In the material below, find the line containing "### Compilation" and the line containing "Let's compile and", then reproduce exactly both of them and every line between, and nothing else.

EXERCISE INPUTS section start

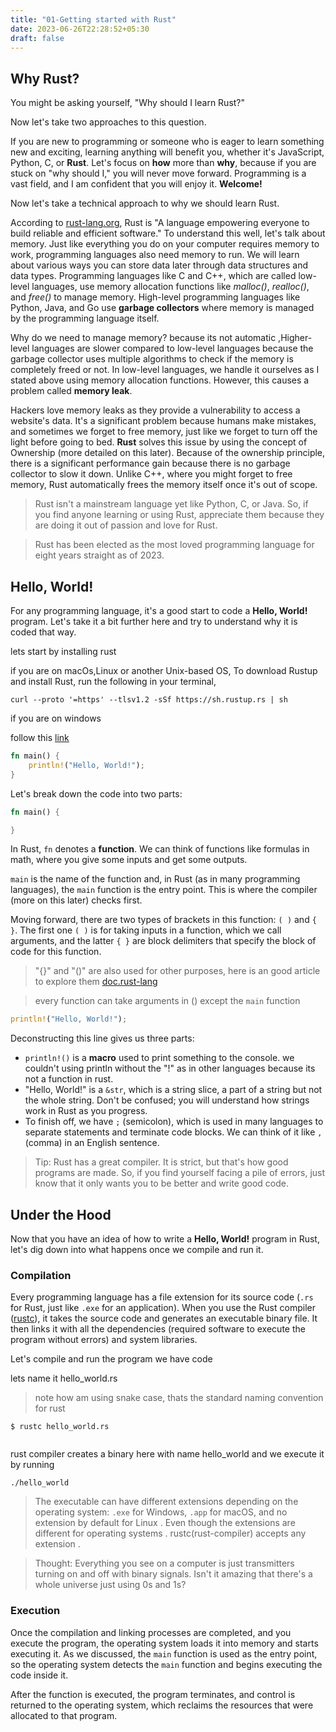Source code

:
 ```yaml
---
title: "01-Getting started with Rust"
date: 2023-06-26T22:28:52+05:30
draft: false
---
```


## Why Rust?

You might be asking yourself, "Why should I learn Rust?"

Now let's take two approaches to this question.

If you are new to programming or someone who is eager to learn something new and exciting, learning anything will benefit you, whether it's JavaScript, Python, C, or **Rust**. Let's focus on **how** more than **why**, because if you are stuck on "why should I," you will never move forward. Programming is a vast field, and I am confident that you will enjoy it. **Welcome!**

Now let's take a technical approach to why we should learn Rust. 

According to [rust-lang.org](https://www.rust-lang.org/), Rust is "A language empowering everyone to build reliable and efficient software." To understand this well, let's talk about memory. Just like everything you do on your computer requires memory to work, programming languages also need memory to run. We will learn about various ways you can store data later through data structures and data types. Programming languages like C and C++, which are called low-level languages, use memory allocation functions like *malloc()*, *realloc()*, and *free()* to manage memory. High-level programming languages like Python, Java, and Go use **garbage collectors** where memory is managed by the programming language itself.

Why do we need to manage memory? because its not automatic ,Higher-level languages are slower compared to low-level languages because the garbage collector uses multiple algorithms to check if the memory is completely freed or not. In low-level languages, we handle it ourselves as I stated above using memory allocation functions. However, this causes a problem called **memory leak**.

Hackers love memory leaks as they provide a vulnerability to access a website's data. It's a significant problem because humans make mistakes, and sometimes we forget to free memory, just like we forget to turn off the light before going to bed. **Rust** solves this issue by using the concept of Ownership (more detailed on this later). Because of the ownership principle, there is a significant performance gain because there is no garbage collector to slow it down. Unlike C++, where you might forget to free memory, Rust automatically frees the memory itself once it's out of scope.

> Rust isn't a mainstream language yet like Python, C, or Java. So, if you find anyone learning or using Rust, appreciate them because they are doing it out of passion and love for Rust.

> Rust has been elected as the most loved programming language for eight years straight as of 2023.



## Hello, World!

For any programming language, it's a good start to code a **Hello, World!** program. Let's take it a bit further here and try to understand why it is coded that way.

lets start by installing rust

if you are on macOs,Linux or another Unix-based OS, To download Rustup and install Rust, run the following in your terminal,

`curl --proto '=https' --tlsv1.2 -sSf https://sh.rustup.rs | sh `

if you are on windows 

follow this [link](https://www.rust-lang.org/tools/install)

```rust
fn main() {
    println!("Hello, World!");
}
```

Let's break down the code into two parts:

```rust
fn main() {

}
```

In Rust, `fn` denotes a **function**. We can think of functions like formulas in math, where you give some inputs and get some outputs.

`main` is the name of the function and, in Rust (as in many programming languages), the `main` function is the entry point. This is where the compiler (more on this later) checks first.

Moving forward, there are two types of brackets in this function: `( )` and `{ }`. The first one `( )` is for taking inputs in a function, which we call arguments, and the latter `{ }` are block delimiters that specify the block of code for this function.

> "{}" and "()" are also used for other purposes, here is an good article to explore them [doc.rust-lang]("https://doc.rust-lang.org/book/appendix-02-operators.html")

>every function can take arguments in () except the `main` function

```rust
println!("Hello, World!");
```

Deconstructing this line gives us three parts:

- `println!()` is a **macro** used to print something to the console. we couldn't using println without the "!" as in other languages because its not a function in rust.
- "Hello, World!" is a `&str`, which is a string slice, a part of a string but not the whole string. Don't be confused; you will understand how strings work in Rust as you progress.
- To finish off, we have `;` (semicolon), which is used in many languages to separate statements and terminate code blocks. We can think of it like `,` (comma) in an English sentence.

> Tip: Rust has a great compiler. It is strict, but that's how good programs are made. So, if you find yourself facing a pile of errors, just know that it only wants you to be better and write good code.

## Under the Hood

Now that you have an idea of how to write a **Hello, World!** program in Rust, let's dig down into what happens once we compile and run it.

### Compilation

Every programming language has a file extension for its source code (`.rs` for Rust, just like `.exe` for an application). When you use the Rust compiler ([rustc](https://www.rust-lang.org/tools/install)), it takes the source code and generates an executable binary file. It then links it with all the dependencies (required software to execute the program without errors) and system libraries.


Let's compile and run the program we have code

lets name it hello_world.rs

> note how am using snake case, thats the standard naming convention for rust

```
$ rustc hello_world.rs


```

rust compiler creates a binary here with name hello_world and we execute it by running

```
./hello_world
```
> The executable can have different extensions depending on the operating system: `.exe` for Windows, `.app` for macOS, and no extension by default for Linux . Even though the extensions are different for operating systems . rustc(rust-compiler) accepts any extension .

> Thought: Everything you see on a computer is just transmitters turning on and off with binary signals. Isn't it amazing that there's a whole universe just using 0s and 1s?

### Execution

Once the compilation and linking processes are completed, and you execute the program, the operating system loads it into memory and starts executing it. As we discussed, the `main` function is used as the entry point, so the operating system detects the `main` function and begins executing the code inside it.

After the function is executed, the program terminates, and control is returned to the operating system, which reclaims the resources that were allocated to that program.
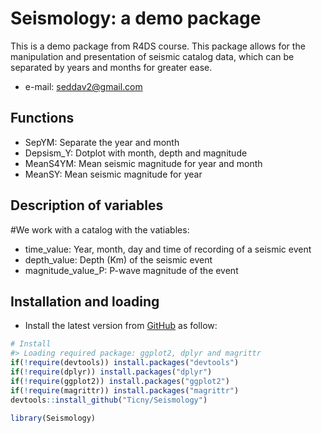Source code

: Seismology: a demo package
===============================================

This is a demo package from R4DS course.
This package allows for the manipulation and presentation of seismic catalog data, which can be separated by years and months for greater ease. 

- e-mail: seddav2@gmail.com

Functions
---------
- SepYM:	Separate the year and month
- Depsism_Y:	Dotplot with month, depth and magnitude
- MeanS4YM:	Mean seismic magnitude for year and month
- MeanSY:	Mean seismic magnitude for year

Description of variables 
------------------------
#We work with a catalog with the vatiables: 
- time_value: Year, month, day and time of recording of a seismic event 
- depth_value: Depth (Km) of the seismic event
- magnitude_value_P: P-wave magnitude of the event 

Installation and loading
------------------------

-   Install the latest version from [GitHub](https://github.com/Ticny/Seismology) as follow:

```r
# Install
#> Loading required package: ggplot2, dplyr and magrittr
if(!require(devtools)) install.packages("devtools")
if(!require(dplyr)) install.packages("dplyr")
if(!require(ggplot2)) install.packages("ggplot2")
if(!require(magrittr)) install.packages("magrittr")
devtools::install_github("Ticny/Seismology")
```
```r
library(Seismology)
```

EXERCISE INPUTS section end

→ ANSWER SECTION:
### Compilation

Every programming language has a file extension for its source code (`.rs` for Rust, just like `.exe` for an application). When you use the Rust compiler ([rustc](https://www.rust-lang.org/tools/install)), it takes the source code and generates an executable binary file. It then links it with all the dependencies (required software to execute the program without errors) and system libraries.


Let's compile and run the program we have code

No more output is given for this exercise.